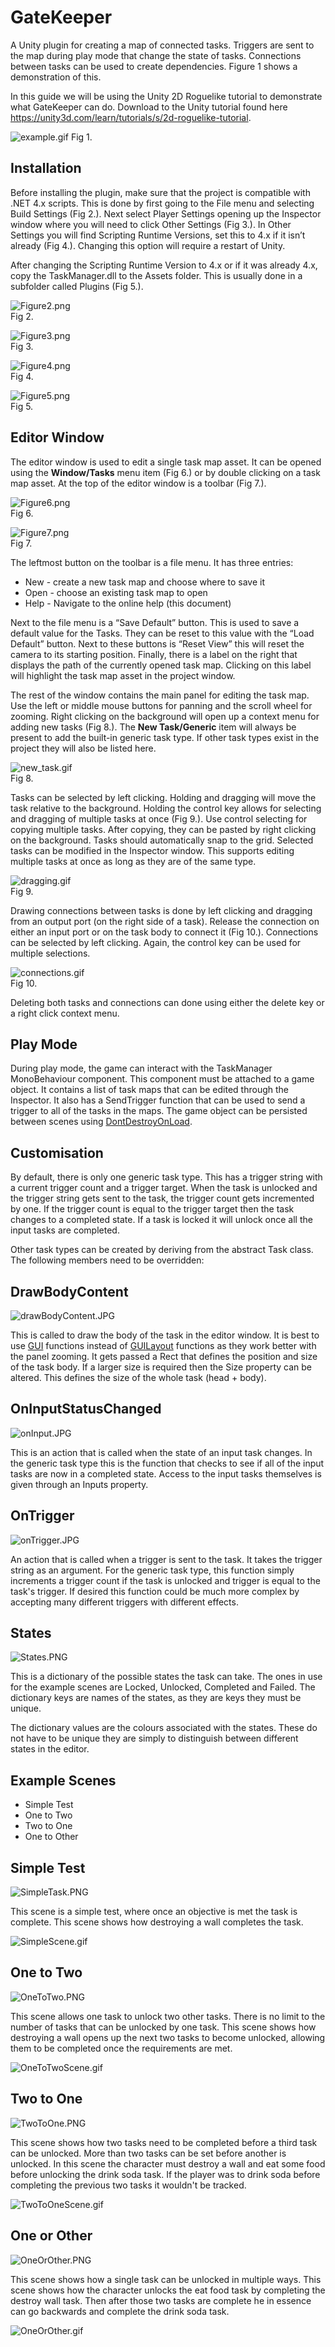 # GateKeeper

A Unity plugin for creating a map of connected tasks.
Triggers are sent to the map during play mode that change the state of tasks.
Connections between tasks can be used to create dependencies. Figure 1 shows a demonstration of this. 

In this guide we will be using the Unity 2D Roguelike tutorial to demonstrate what GateKeeper can do. Download to the Unity tutorial found here https://unity3d.com/learn/tutorials/s/2d-roguelike-tutorial.

![example.gif](Docs/example.gif)
Fig 1.

## Installation

Before installing the plugin, make sure that the project is compatible with .NET 4.x scripts. This is done by first going to the File menu and selecting Build Settings (Fig 2.). Next select Player Settings opening up the Inspector window where you will need to click Other Settings (Fig 3.). In Other Settings you will find Scripting Runtime Versions, set this to 4.x if it isn’t already (Fig 4.). Changing this option will require a restart of Unity. 

After changing the Scripting Runtime Version to 4.x or if it was already 4.x,
copy the TaskManager.dll to the Assets folder.
This is usually done in a subfolder called Plugins (Fig 5.).

![Figure2.png](Docs/Figure2.png)                                                                                         
 Fig 2.  

![Figure3.png](Docs/Figure3.png)                                                                                         
 Fig 3.  

![Figure4.png](Docs/Figure4.png)                                                                                         
 Fig 4.  

![Figure5.png](Docs/Figure5.png)                                                                                         
 Fig 5. 

## Editor Window

The editor window is used to edit a single task map asset.
It can be opened using the **Window/Tasks** menu item (Fig 6.)
or by double clicking on a task map asset.
At the top of the editor window is a toolbar (Fig 7.).

![Figure6.png](Docs/Figure6.png)                                                                                         
 Fig 6.  
 
 ![Figure7.png](Docs/Figure7.png)                                                                                         
 Fig 7.  

The leftmost button on the toolbar is a file menu.
It has three entries:

- New - create a new task map and choose where to save it
- Open - choose an existing task map to open
- Help - Navigate to the online help (this document)

Next to the file menu is a “Save Default” button. This is used to save a default value for the Tasks. They can be reset to this value with the “Load Default” button. Next to these buttons is “Reset View” this will reset the camera to its starting position. Finally, there is a label on the right that displays the path of the currently opened task map. Clicking on this label will highlight the task map asset in the project window.

The rest of the window contains the main panel for editing the task map. Use the left or middle mouse buttons for panning and the scroll wheel for zooming. Right clicking on the background will open up a context menu for adding new tasks (Fig 8.). The **New Task/Generic** item will always be present to add the built-in generic task type. If other task types exist in the project they will also be listed here.


 ![new_task.gif](Docs/new_task.gif)                                                                                         
 Fig 8.  

Tasks can be selected by left clicking.
Holding and dragging will move the task relative to the background.
Holding the control key allows for selecting and dragging of multiple tasks at once (Fig 9.). Use control selecting for copying multiple tasks. After copying, they can be pasted by right clicking on the background.
Tasks should automatically snap to the grid.
Selected tasks can be modified in the Inspector window.
This supports editing multiple tasks at once as long as they are of the same type.

 ![dragging.gif](Docs/dragging.gif)                                                                                         
 Fig 9. 

Drawing connections between tasks is done by left clicking and dragging from an output port
(on the right side of a task).
Release the connection on either an input port or on the task body to connect it (Fig 10.).
Connections can be selected by left clicking.
Again, the control key can be used for multiple selections.

 ![connections.gif](Docs/connections.gif)                                                                                         
 Fig 10.

Deleting both tasks and connections can done using either
the delete key or a right click context menu.

## Play Mode

During play mode, the game can interact with the TaskManager MonoBehaviour component.
This component must be attached to a game object.
It contains a list of task maps that can be edited through the Inspector.
It also has a SendTrigger function that can be used to send a trigger to all of the tasks in the maps.
The game object can be persisted between scenes using [DontDestroyOnLoad][DontDestroyOnLoad].

## Customisation

By default, there is only one generic task type.
This has a trigger string with a current trigger count and a trigger target.
When the task is unlocked and the trigger string gets sent to the task,
the trigger count gets incremented by one.
If the trigger count is equal to the trigger target then the task changes to a completed state.
If a task is locked it will unlock once all the input tasks are completed.

Other task types can be created by deriving from the abstract Task class.
The following members need to be overridden:

## DrawBodyContent
![drawBodyContent.JPG](Docs/drawBodyContent.JPG)

This is called to draw the body of the task in the editor window.
It is best to use [GUI][GUI] functions
instead of [GUILayout][GUILayout] functions
as they work better with the panel zooming.
It gets passed a Rect that defines the position and size of the task body.
If a larger size is required then the Size property can be altered.
This defines the size of the whole task (head + body).

## OnInputStatusChanged
![onInput.JPG](Docs/onInput.JPG)

This is an action that is called when the state of an input task changes.
In the generic task type this is the function that
checks to see if all of the input tasks are now in a completed state.
Access to the input tasks themselves is given through an Inputs property.

## OnTrigger

![onTrigger.JPG](Docs/onTrigger.JPG) 

An action that is called when a trigger is sent to the task.
It takes the trigger string as an argument.
For the generic task type, this function simply increments a trigger count
if the task is unlocked and trigger is equal to the task's trigger.
If desired this function could be much more complex
by accepting many different triggers with different effects.

 ## States
 
![States.PNG](Docs/States.PNG)

This is a dictionary of the possible states the task can take. The ones in use for the example scenes are Locked, Unlocked, Completed and Failed.
The dictionary keys are names of the states, as they are keys they must be unique.


The dictionary values are the colours associated with the states.
These do not have to be unique they are simply to distinguish between different states in the editor.


[DontDestroyOnLoad]: https://docs.unity3d.com/ScriptReference/Object.DontDestroyOnLoad.html
[GUI]: https://docs.unity3d.com/ScriptReference/GUI.html
[GUILayout]: https://docs.unity3d.com/ScriptReference/GUILayout.html


## Example Scenes

 - Simple Test
 - One to Two
 - Two to One
 - One to Other

## Simple Test
![SimpleTask.PNG](Docs/SimpleTask.PNG)

This scene is a simple test, where once an objective is met the task is complete. This scene shows how destroying a wall completes the task.

![SimpleScene.gif](Docs/SimpleScene.gif)

## One to Two
![OneToTwo.PNG](Docs/OneToTwo.PNG)

This scene allows one task to unlock two other tasks.  There is no limit to the number of tasks that can be unlocked by one task. This scene shows how destroying a wall opens up the next two tasks to become unlocked, allowing them to be completed once the requirements are met. 

![OneToTwoScene.gif](Docs/OneToTwoScene.gif)

## Two to One
![TwoToOne.PNG](Docs/TwoToOne.PNG)

This scene shows how two tasks need to be completed before a third task can be unlocked.  More than two tasks can be set before another is unlocked. In this scene the character must destroy a wall and eat some food before unlocking the drink soda task. If the player was to drink soda before completing the previous two tasks it wouldn't be tracked. 

![TwoToOneScene.gif](Docs/TwoToOneScene.gif)

## One or Other
![OneOrOther.PNG](Docs/OneOrOther.PNG)

This scene shows how a single task can be unlocked in multiple ways. This scene shows how the character unlocks the eat food task by completing the destroy wall task. Then after those two tasks are complete he in essence can go backwards and complete the drink soda task. 

![OneOrOther.gif](Docs/OneOrOther.gif)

# # # # # # #

> _Assigned task_:
An exact printout of the entries is wanted, covering the first line through the line holding "## Installation", with pictures kept out of it.

> _Your solution_:
 # GateKeeper

A Unity plugin for creating a map of connected tasks.
Triggers are sent to the map during play mode that change the state of tasks.
Connections between tasks can be used to create dependencies. Figure 1 shows a demonstration of this. 

In this guide we will be using the Unity 2D Roguelike tutorial to demonstrate what GateKeeper can do. Download to the Unity tutorial found here https://unity3d.com/learn/tutorials/s/2d-roguelike-tutorial.

![example.gif](Docs/example.gif)
Fig 1.

## Installation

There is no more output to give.